• [Exercise goal]:
Looking through the records below, please work out how many lines contain "will". Give only that number.

• [Dataset entries]:
§ §

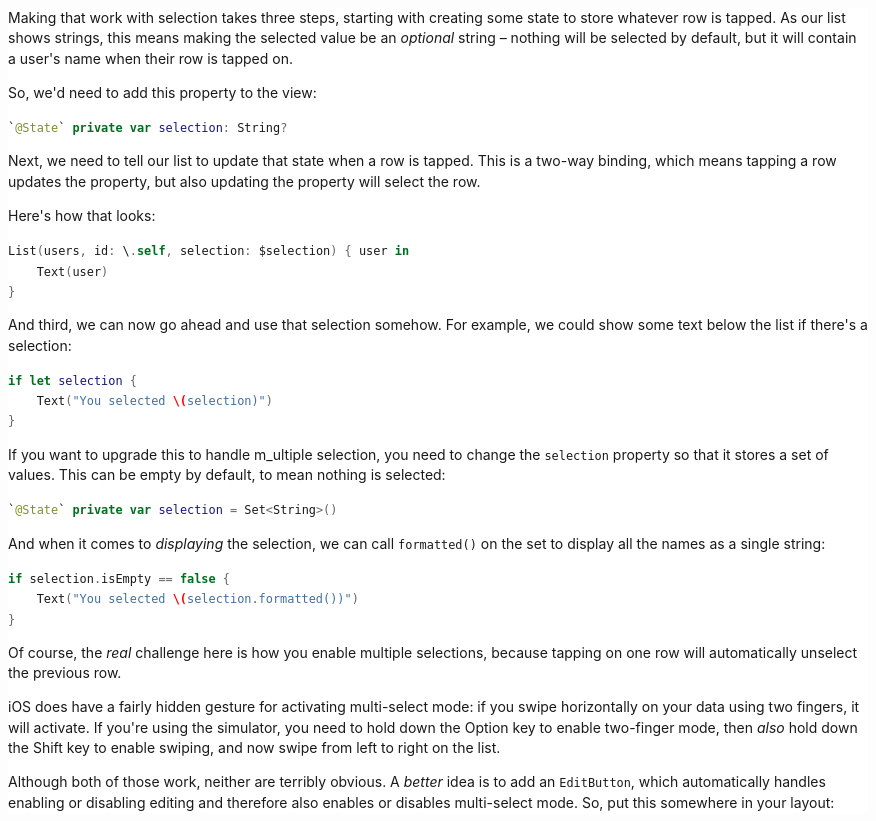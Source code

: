 Making that work with selection takes three steps, starting with creating some state to store whatever row is tapped. As our list shows strings, this means making the selected value be an _optional_ string – nothing will be selected by default, but it will contain a user's name when their row is tapped on.

So, we'd need to add this property to the view:

```swift
`@State` private var selection: String?
```

Next, we need to tell our list to update that state when a row is tapped. This is a two-way binding, which means tapping a row updates the property, but also updating the property will select the row.

Here's how that looks:

```swift
List(users, id: \.self, selection: $selection) { user in
    Text(user)
}
```

And third, we can now go ahead and use that selection somehow. For example, we could show some text below the list if there's a selection:

```swift
if let selection {
    Text("You selected \(selection)")
}
```

If you want to upgrade this to handle m_ultiple selection, you need to change the `selection` property so that it stores a set of values. This can be empty by default, to mean nothing is selected:

```swift
`@State` private var selection = Set<String>()
```

And when it comes to _displaying_ the selection, we can call `formatted()` on the set to display all the names as a single string:

```swift
if selection.isEmpty == false {
    Text("You selected \(selection.formatted())")
}
```

Of course, the _real_ challenge here is how you enable multiple selections, because tapping on one row will automatically unselect the previous row.

iOS does have a fairly hidden gesture for activating multi-select mode: if you swipe horizontally on your data using two fingers, it will activate. If you're using the simulator, you need to hold down the Option key to enable two-finger mode, then _also_ hold down the Shift key to enable swiping, and now swipe from left to right on the list.

Although both of those work, neither are terribly obvious. A _better_ idea is to add an `EditButton`, which automatically handles enabling or disabling editing and therefore also enables or disables multi-select mode. So, put this somewhere in your layout:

§ §

• [Solution to the exercise]:
4